Unseen studio executives providing vocal cameos include Garry Marshall, Paul Mazursky, Sydney Pollack, Carl Reiner, and Rob Reiner.

==Production==
The original script by Michael Sloane had the working title of The Bijou, and was the title when Jim Carrey signed on in August 2000.

The town of Ferndale, California provided many of the interior and exterior locations for The Majestic. The namesake theater was built as a false-front in the Ferndale municipal parking lot, and many Main Street buildings were modified by the film company.

Train scenes were recorded on the California Western Railroad in Fort Bragg, California. The lighthouse used was Point Cabrillo Light.

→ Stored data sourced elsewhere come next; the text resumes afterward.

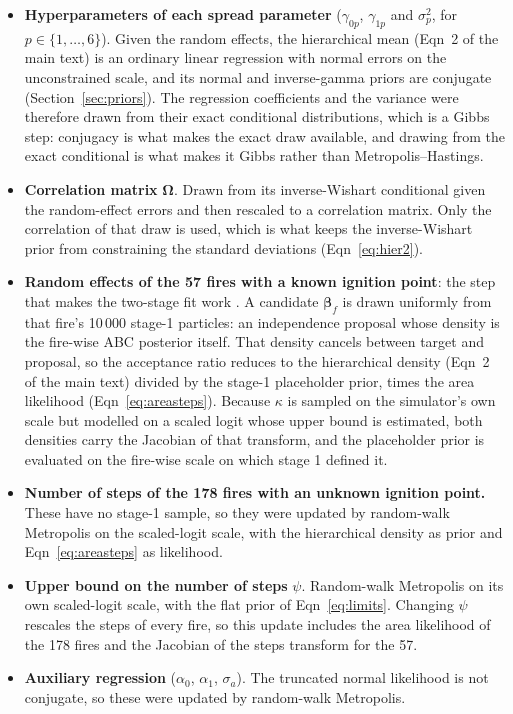 \documentclass[11pt,a4paper]{article}
\begin{document}
\begin{itemize}
\item \textbf{Hyperparameters of each spread parameter} ($\gamma_{0p}$, $\gamma_{1p}$ and
$\sigma_p^2$, for $p \in \{1, \ldots, 6\}$). Given the random effects, the hierarchical
mean (Eqn~2 of the main text) is an ordinary linear regression with normal errors on the
unconstrained scale, and its normal and inverse-gamma priors are conjugate
(Section~\ref{sec:priors}). The regression coefficients and the variance were therefore
drawn from their exact conditional distributions, which is a Gibbs step: conjugacy is
what makes the exact draw available, and drawing from the exact conditional is what
makes it Gibbs rather than Metropolis--Hastings.

\item \textbf{Correlation matrix} $\boldsymbol{\Omega}$. Drawn from its inverse-Wishart
conditional given the random-effect errors and then rescaled to a correlation matrix. Only
the correlation of that draw is used, which is what keeps the inverse-Wishart prior from
constraining the standard deviations (Eqn~\ref{eq:hier2}).

\item \textbf{Random effects of the 57 fires with a known ignition point}: the step
that makes the two-stage fit work \citep{lunn2013fully}. A candidate
$\boldsymbol{\beta}_f$ is drawn uniformly from that fire's 10\,000 stage-1 particles: an
independence proposal whose density is the fire-wise ABC posterior itself. That density cancels between
target and proposal, so the acceptance ratio reduces to the hierarchical density (Eqn~2 of
the main text) divided by the stage-1 placeholder prior, times the area likelihood
(Eqn~\ref{eq:areasteps}). Because $\kappa$ is sampled on the simulator's own scale but
modelled on a scaled logit whose upper bound is estimated, both densities carry the
Jacobian of that transform, and the placeholder prior is evaluated on the fire-wise scale
on which stage 1 defined it.

\item \textbf{Number of steps of the 178 fires with an unknown ignition point.} These have no
stage-1 sample, so they were updated by random-walk Metropolis on the scaled-logit scale,
with the hierarchical density as prior and Eqn~\ref{eq:areasteps} as likelihood.

\item \textbf{Upper bound on the number of steps} $\psi$. Random-walk Metropolis on its
own scaled-logit scale, with the flat prior of Eqn~\ref{eq:limits}. Changing $\psi$
rescales the steps of every fire, so this update includes the area likelihood of the 178
fires and the Jacobian of the steps transform for the 57.

\item \textbf{Auxiliary regression} ($\alpha_0$, $\alpha_1$, $\sigma_a$). The truncated
normal likelihood is not conjugate, so these were updated by random-walk Metropolis.
\end{itemize}
\end{document}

The film is Frank Darabont's sole theatrical film that isn't a film adaptation of one of Stephen King's works.

==Reception==
===Box office===
The Majestic earned $27 million at the box office in the United States and another $9 million outside the United States, which brings the worldwide total to $37 million. The film's failure at the box office was partly due to competition with The Lord of the Rings: The Fellowship of the Ring, Ocean's Eleven, Jimmy Neutron: Boy Genius and Harry Potter and the Sorcerer's Stone. The film was released in the United Kingdom on May 24, 2002, and failed to reach the Top 10.

===Critical response===
The Majestic received generally negative reviews from critics. On the review aggregator website Rotten Tomatoes, the film has a rating of 42% based on 142 reviews, with an average rating of 4.90/10. The website's critical consensus reads, "Ponderous and overlong, The Majestic drowns in forced sentimentality and resembles a mish mash of other, better films." On Metacritic, the film has a score of 27 out of 100, based on 30 critics, indicating "generally unfavorable reviews". Audiences polled by CinemaScore gave the film an average grade of "B+" on an A+ to F scale.

Kenneth Turan of Los Angeles Times commented that it was a "derivative, self satisfied fable that couldn't be more treacly and simple-minded if it tried".

One exception to this was Roger Ebert, who awarded the film three and a half stars and praised the film and its ideals: "It flies the flag in honor of our World War II heroes, and evokes nostalgia for small-town movie palaces and the people who run them... Frank Darabont has deliberately tried to make the kind of movie Capra made, about decent small-town folks standing up for traditional American values. In an age of Rambo patriotism, it is good to be reminded of Capra patriotism – to remember that America is not just about fighting and winning, but about defending our freedoms." Ebert also praised Jim Carrey's performance stating that he "has never been better or more likable".

In 2008 interview with Empire magazine, Darabont said,The Majestic is a movie I'm very proud of and I really love. It achieved exactly what I set out to make. And I find it very moving. But in your very magazine, somebody who praised the hell out of Shawshank said, "Frank Darabont needs to apologise for making The Majestic." And I thought, "Really? What did I do? I need to apologise? Kiss my ass!"